C. Comparison Fee Tables and Examples; Portfolio Turnover
Fee Table. The management fee, shareholder fees (fees paid directly from your investment) and annual fund operating expenses (expenses that are deducted from fund assets) of each Fund are described in the tables below. In most cases, the net annual fund operating expenses of each fully combined Acquiring Fund (after waivers) are expected to be the same or lower as the current net annual fund operating expenses (after waivers) for the Acquired Funds.

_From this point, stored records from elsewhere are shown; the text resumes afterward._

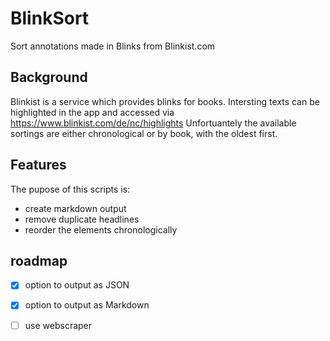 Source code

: # BlinkSort

Sort annotations made in Blinks from Blinkist.com

## Background
Blinkist is a service which provides blinks for books. Intersting texts can be highlighted in the app and accessed via https://www.blinkist.com/de/nc/highlights 
Unfortuantely the available sortings are either chronological or by book, with the oldest first. 

## Features
The pupose of this scripts is:
- create markdown output
- remove duplicate headlines
- reorder the elements chronologically


## roadmap

- [x] option to output as JSON
- [x] option to output as Markdown
- [ ] use webscraper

The following tables shows the comparative fees and expenses of each Acquired Fund and the respective Acquiring Fund for the 12-month period ended December 31, 2019. The tables also reflect the pro forma fees for the fully combined Acquiring Funds after giving effect to all Reorganizations as if the Reorganizations had occurred on December 31, 2019 (adjusted for current fees). Pro forma expense levels should not be considered an actual representation of future expenses or performance. Pro forma levels project anticipated expense levels but actual expenses may be greater or less than those shown. Because the Reorganizations are not dependent or contingent on each other, combinations of Acquired Funds different than those show below could occur.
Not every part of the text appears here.